Pharoah guesses it might take five to 10 years before genetic profiling will be commonly used to identify women with a higher risk of ovarian cancer.
The hurdles are more than technological. A commentary in Nature Genetics notes ethical, legal and public health issues. A big one is how to ensure that poor and uninsured people have an equal chance of benefiting from a cancer screening program that requires genetic profiling.
Translating the genetic risk markers into more effective treatment is even further down the road. It will require a deep understanding of how the genetic variations give rise to cancer, and what might be done to block their effects.
The cornucopia of new cancer markers comes from a mega-consortium of 160 research centers around the world called COGS. Researchers drew on data from more than 200,000 individuals, most of them from Europe, North America and Australia. Some had cancer, others were used for comparison.
Scientists first identified genetic variations in these individuals called SNPs, sometimes called “spelling errors” in the genetic code. This technology is called genome-wide association studies, or GWAS.

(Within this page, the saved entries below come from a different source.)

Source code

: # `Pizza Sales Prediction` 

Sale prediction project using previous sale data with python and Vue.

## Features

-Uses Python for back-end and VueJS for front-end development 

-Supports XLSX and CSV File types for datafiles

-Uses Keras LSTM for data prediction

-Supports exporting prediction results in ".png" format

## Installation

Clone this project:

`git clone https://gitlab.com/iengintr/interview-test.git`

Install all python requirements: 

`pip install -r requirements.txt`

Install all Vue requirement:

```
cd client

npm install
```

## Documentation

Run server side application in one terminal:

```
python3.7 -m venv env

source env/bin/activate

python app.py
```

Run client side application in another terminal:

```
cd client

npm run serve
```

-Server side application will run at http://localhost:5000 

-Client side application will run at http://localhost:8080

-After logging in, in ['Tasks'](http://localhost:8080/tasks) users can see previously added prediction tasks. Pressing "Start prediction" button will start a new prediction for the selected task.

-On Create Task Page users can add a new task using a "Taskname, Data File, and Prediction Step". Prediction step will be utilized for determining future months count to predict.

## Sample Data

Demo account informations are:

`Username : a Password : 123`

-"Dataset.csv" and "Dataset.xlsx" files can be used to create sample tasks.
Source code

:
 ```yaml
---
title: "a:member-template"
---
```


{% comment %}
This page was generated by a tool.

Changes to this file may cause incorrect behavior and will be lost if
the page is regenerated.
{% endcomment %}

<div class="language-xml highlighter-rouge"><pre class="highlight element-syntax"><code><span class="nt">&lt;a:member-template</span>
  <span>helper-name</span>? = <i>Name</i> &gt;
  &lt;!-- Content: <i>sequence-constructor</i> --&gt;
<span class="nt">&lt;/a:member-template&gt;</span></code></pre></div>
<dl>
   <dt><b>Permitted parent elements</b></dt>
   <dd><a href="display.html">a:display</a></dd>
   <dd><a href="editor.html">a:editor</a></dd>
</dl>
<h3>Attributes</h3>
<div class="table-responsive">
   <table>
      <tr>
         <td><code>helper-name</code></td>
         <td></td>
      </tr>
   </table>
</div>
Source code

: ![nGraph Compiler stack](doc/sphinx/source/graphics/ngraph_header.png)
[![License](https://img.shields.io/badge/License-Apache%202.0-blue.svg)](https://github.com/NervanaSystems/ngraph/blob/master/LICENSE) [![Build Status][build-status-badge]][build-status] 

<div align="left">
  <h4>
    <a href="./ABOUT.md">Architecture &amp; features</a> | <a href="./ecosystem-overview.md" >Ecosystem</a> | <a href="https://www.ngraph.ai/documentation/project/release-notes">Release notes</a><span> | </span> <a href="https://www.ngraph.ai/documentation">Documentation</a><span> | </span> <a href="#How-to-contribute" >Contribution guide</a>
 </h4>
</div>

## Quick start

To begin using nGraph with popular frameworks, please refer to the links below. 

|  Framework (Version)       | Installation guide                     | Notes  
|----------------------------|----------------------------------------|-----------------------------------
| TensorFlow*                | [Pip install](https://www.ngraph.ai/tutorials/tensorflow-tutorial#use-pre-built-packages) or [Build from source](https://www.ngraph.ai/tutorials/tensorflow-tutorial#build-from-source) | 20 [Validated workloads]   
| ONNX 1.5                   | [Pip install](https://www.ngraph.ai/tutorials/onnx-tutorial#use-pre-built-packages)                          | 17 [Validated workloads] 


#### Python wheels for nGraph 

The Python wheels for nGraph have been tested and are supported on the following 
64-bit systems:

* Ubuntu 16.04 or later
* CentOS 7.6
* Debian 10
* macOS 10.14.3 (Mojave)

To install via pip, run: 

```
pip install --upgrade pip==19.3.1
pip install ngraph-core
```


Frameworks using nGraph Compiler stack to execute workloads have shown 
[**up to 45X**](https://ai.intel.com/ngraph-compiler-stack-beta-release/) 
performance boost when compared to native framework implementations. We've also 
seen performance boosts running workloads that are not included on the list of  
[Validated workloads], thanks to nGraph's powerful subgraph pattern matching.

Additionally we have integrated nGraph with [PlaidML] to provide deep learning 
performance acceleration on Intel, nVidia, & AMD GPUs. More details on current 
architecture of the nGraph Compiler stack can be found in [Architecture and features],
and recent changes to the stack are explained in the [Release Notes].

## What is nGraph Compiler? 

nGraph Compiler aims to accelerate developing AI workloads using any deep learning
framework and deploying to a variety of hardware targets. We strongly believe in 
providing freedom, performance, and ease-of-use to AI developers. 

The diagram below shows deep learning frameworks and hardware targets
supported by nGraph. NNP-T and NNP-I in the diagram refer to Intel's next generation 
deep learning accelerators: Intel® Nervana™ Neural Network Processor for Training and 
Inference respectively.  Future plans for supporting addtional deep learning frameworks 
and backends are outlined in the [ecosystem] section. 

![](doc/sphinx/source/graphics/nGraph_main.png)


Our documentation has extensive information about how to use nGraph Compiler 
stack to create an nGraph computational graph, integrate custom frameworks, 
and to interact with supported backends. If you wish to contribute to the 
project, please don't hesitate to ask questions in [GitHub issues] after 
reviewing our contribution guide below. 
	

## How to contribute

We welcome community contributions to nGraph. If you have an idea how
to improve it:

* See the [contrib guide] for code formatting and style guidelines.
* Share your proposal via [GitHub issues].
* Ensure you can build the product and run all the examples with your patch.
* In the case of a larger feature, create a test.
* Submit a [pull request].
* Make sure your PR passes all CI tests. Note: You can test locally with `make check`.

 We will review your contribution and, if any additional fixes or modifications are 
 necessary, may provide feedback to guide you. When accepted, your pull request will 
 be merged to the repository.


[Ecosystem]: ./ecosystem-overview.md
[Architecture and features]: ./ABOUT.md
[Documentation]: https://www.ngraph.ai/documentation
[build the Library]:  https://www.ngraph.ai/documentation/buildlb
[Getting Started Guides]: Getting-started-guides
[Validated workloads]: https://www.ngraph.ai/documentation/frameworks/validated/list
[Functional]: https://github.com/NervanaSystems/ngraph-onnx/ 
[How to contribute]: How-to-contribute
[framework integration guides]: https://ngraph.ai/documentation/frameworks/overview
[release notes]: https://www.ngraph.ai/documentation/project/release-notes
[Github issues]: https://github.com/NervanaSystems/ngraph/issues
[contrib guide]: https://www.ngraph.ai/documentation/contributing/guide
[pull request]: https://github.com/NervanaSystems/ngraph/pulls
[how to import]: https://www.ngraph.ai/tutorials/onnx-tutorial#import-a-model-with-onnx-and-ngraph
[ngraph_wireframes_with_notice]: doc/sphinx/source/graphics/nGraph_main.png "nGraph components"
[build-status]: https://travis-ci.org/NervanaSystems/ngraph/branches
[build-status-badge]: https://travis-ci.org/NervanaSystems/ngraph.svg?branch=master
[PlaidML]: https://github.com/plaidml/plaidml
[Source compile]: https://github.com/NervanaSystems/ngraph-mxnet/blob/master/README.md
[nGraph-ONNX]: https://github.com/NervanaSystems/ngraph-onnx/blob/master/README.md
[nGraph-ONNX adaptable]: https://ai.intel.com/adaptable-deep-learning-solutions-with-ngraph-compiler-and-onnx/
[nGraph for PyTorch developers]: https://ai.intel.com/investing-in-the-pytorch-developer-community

The researchers sorted out the SNPs they thought would shed the most light on the risk of the three hormone-driven cancers. They put more than 200,000 of these tiny variations on a so-called DNA chip or micro-array.
When DNA from a specific individual is washed over this plate, pieces that match will latch onto the SNPs. Researchers can read these signals and correlate them with the individual’s disease – or lack of disease.
The 74 new markers are those that correlate most strongly with cancer, and sometimes with more aggressive subtypes.
As impressive as the new list of markers is, they explain only about a third of all breast, prostate or ovarian cancers. (It varies a lot. The markers account for about 30 percent of breast and prostate cancers, but only 4 percent of ovarian cancers.)
Easton, the Cambridge University scientist, says part of the reason is that there are probably thousands more markers yet to be discovered. Some of them may be associated with only rare cases of cancer. He says finding them all will require even bigger studies.